— WHAT IS REQUIRED —
Your output should be the complete listing, word for word, with no pictures in it.

=== Section Start ===

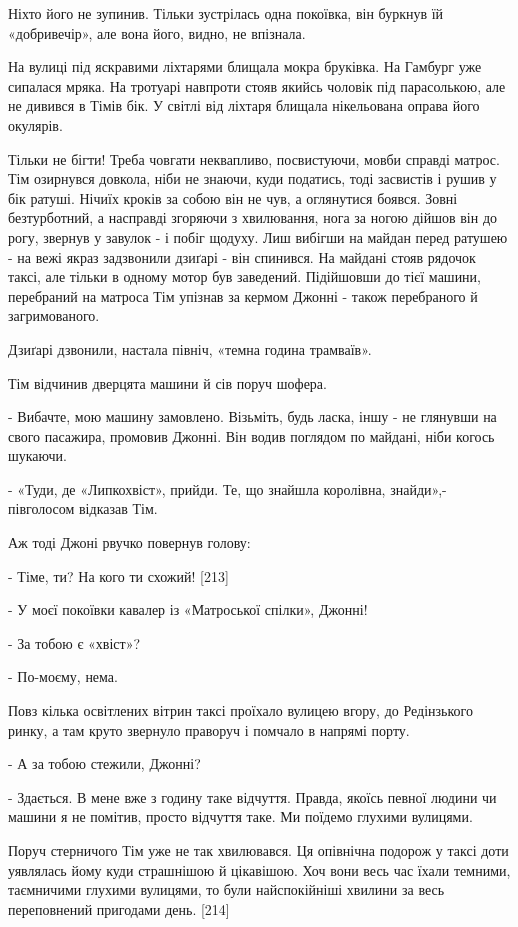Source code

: Ніхто його не зупинив. Тільки зустрілась одна покоївка, він буркнув їй «добривечір», але вона його, видно, не впізнала.

На вулиці під яскравими ліхтарями блищала мокра бруківка. На Гамбург уже сипалася мряка. На тротуарі навпроти стояв якийсь чоловік під парасолькою, але не дивився в Тімів бік. У світлі від ліхтаря блищала нікельована оправа його окулярів.

Тільки не бігти! Треба човгати неквапливо, посвистуючи, мовби справді матрос. Тім озирнувся довкола, ніби не знаючи, куди податись, тоді засвистів і рушив у бік ратуші. Нічиїх кроків за собою він не чув, а оглянутися боявся. Зовні безтурботний, а насправді згоряючи з хвилювання, нога за ногою дійшов він до рогу, звернув у завулок - і побіг щодуху. Лиш вибігши на майдан перед ратушею - на вежі якраз задзвонили дзиґарі - він спинився. На майдані стояв рядочок таксі, але тільки в одному мотор був заведений. Підійшовши до тієї машини, перебраний на матроса Тім упізнав за кермом Джонні - також перебраного й загримованого.

Дзиґарі дзвонили, настала північ, «темна година трамваїв».

Тім відчинив дверцята машини й сів поруч шофера.

- Вибачте, мою машину замовлено. Візьміть, будь ласка, іншу - не глянувши на свого пасажира, промовив Джонні. Він водив поглядом по майдані, ніби когось шукаючи.

- «Туди, де «Липкохвіст», прийди. Те, що знайшла королівна, знайди»,- півголосом відказав Тім.

Аж тоді Джоні рвучко повернув голову:

- Тіме, ти? На кого ти схожий! [213]

- У моєї покоївки кавалер із «Матроської спілки», Джонні!

- За тобою є «хвіст»?

- По-моєму, нема.

Повз кілька освітлених вітрин таксі проїхало вулицею вгору, до Редінзького ринку, а там круто звернуло праворуч і помчало в напрямі порту.

- А за тобою стежили, Джонні?

- Здається. В мене вже з годину таке відчуття. Правда, якоїсь певної людини чи машини я не помітив, просто відчуття таке. Ми поїдемо глухими вулицями.

Поруч стерничого Тім уже не так хвилювався. Ця опівнічна подорож у таксі доти уявлялась йому куди страшнішою й цікавішою. Хоч вони весь час їхали темними, таємничими глухими вулицями, то були найспокійніші хвилини за весь переповнений пригодами день. [214]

=== Section End ===

— OUTPUT OF THE EXERCISE —
Source code

: Ніхто його не зупинив. Тільки зустрілась одна покоївка, він буркнув їй «добривечір», але вона його, видно, не впізнала.

На вулиці під яскравими ліхтарями блищала мокра бруківка. На Гамбург уже сипалася мряка. На тротуарі навпроти стояв якийсь чоловік під парасолькою, але не дивився в Тімів бік. У світлі від ліхтаря блищала нікельована оправа його окулярів.

Тільки не бігти! Треба човгати неквапливо, посвистуючи, мовби справді матрос. Тім озирнувся довкола, ніби не знаючи, куди податись, тоді засвистів і рушив у бік ратуші. Нічиїх кроків за собою він не чув, а оглянутися боявся. Зовні безтурботний, а насправді згоряючи з хвилювання, нога за ногою дійшов він до рогу, звернув у завулок - і побіг щодуху. Лиш вибігши на майдан перед ратушею - на вежі якраз задзвонили дзиґарі - він спинився. На майдані стояв рядочок таксі, але тільки в одному мотор був заведений. Підійшовши до тієї машини, перебраний на матроса Тім упізнав за кермом Джонні - також перебраного й загримованого.

Дзиґарі дзвонили, настала північ, «темна година трамваїв».

Тім відчинив дверцята машини й сів поруч шофера.

- Вибачте, мою машину замовлено. Візьміть, будь ласка, іншу - не глянувши на свого пасажира, промовив Джонні. Він водив поглядом по майдані, ніби когось шукаючи.

- «Туди, де «Липкохвіст», прийди. Те, що знайшла королівна, знайди»,- півголосом відказав Тім.

Аж тоді Джоні рвучко повернув голову:

- Тіме, ти? На кого ти схожий! [213]

- У моєї покоївки кавалер із «Матроської спілки», Джонні!

- За тобою є «хвіст»?

- По-моєму, нема.

Повз кілька освітлених вітрин таксі проїхало вулицею вгору, до Редінзького ринку, а там круто звернуло праворуч і помчало в напрямі порту.

- А за тобою стежили, Джонні?

- Здається. В мене вже з годину таке відчуття. Правда, якоїсь певної людини чи машини я не помітив, просто відчуття таке. Ми поїдемо глухими вулицями.

Поруч стерничого Тім уже не так хвилювався. Ця опівнічна подорож у таксі доти уявлялась йому куди страшнішою й цікавішою. Хоч вони весь час їхали темними, таємничими глухими вулицями, то були найспокійніші хвилини за весь переповнений пригодами день. [214]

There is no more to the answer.